Start of Block

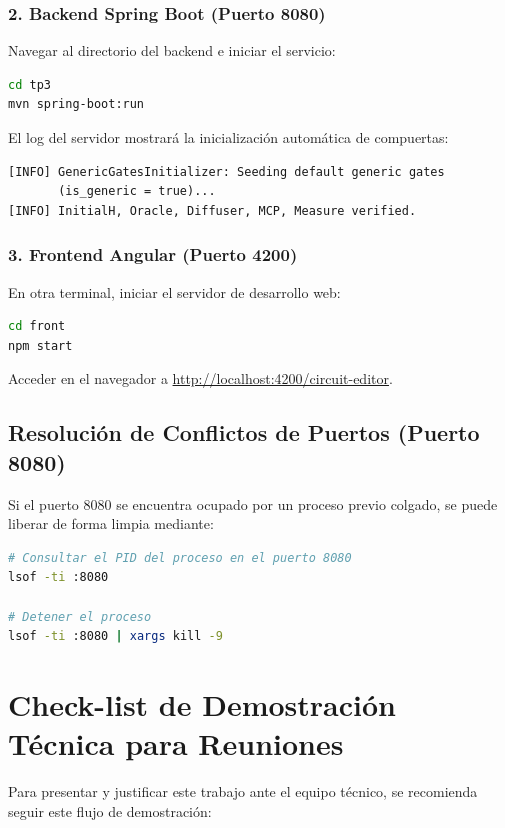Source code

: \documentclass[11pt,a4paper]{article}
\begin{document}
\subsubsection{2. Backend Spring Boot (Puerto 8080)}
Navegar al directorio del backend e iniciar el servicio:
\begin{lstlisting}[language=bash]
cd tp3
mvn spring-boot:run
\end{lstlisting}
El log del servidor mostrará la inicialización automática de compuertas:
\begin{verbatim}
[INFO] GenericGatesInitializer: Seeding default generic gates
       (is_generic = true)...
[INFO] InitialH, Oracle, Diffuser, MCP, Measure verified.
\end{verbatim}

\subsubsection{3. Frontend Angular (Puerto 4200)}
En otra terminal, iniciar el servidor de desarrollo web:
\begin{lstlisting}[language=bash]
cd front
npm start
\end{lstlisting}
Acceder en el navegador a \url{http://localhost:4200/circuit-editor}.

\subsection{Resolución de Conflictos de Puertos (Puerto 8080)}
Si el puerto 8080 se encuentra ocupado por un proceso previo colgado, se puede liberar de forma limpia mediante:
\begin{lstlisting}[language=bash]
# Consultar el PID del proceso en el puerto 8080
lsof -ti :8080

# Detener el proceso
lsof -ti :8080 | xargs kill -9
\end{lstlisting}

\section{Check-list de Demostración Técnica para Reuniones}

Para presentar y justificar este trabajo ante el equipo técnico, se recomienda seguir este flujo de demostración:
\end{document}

End of Block

Each line from the first line of the material above through the line containing "de Demostración Técnica" is to be reproduced exactly, with both ends kept and pictures left out.

Source code

: \documentclass[11pt,a4paper]{article}
\begin{document}
\subsubsection{2. Backend Spring Boot (Puerto 8080)}
Navegar al directorio del backend e iniciar el servicio:
\begin{lstlisting}[language=bash]
cd tp3
mvn spring-boot:run
\end{lstlisting}
El log del servidor mostrará la inicialización automática de compuertas:
\begin{verbatim}
[INFO] GenericGatesInitializer: Seeding default generic gates
       (is_generic = true)...
[INFO] InitialH, Oracle, Diffuser, MCP, Measure verified.
\end{verbatim}

\subsubsection{3. Frontend Angular (Puerto 4200)}
En otra terminal, iniciar el servidor de desarrollo web:
\begin{lstlisting}[language=bash]
cd front
npm start
\end{lstlisting}
Acceder en el navegador a \url{http://localhost:4200/circuit-editor}.

\subsection{Resolución de Conflictos de Puertos (Puerto 8080)}
Si el puerto 8080 se encuentra ocupado por un proceso previo colgado, se puede liberar de forma limpia mediante:
\begin{lstlisting}[language=bash]
# Consultar el PID del proceso en el puerto 8080
lsof -ti :8080

# Detener el proceso
lsof -ti :8080 | xargs kill -9
\end{lstlisting}

\section{Check-list de Demostración Técnica para Reuniones}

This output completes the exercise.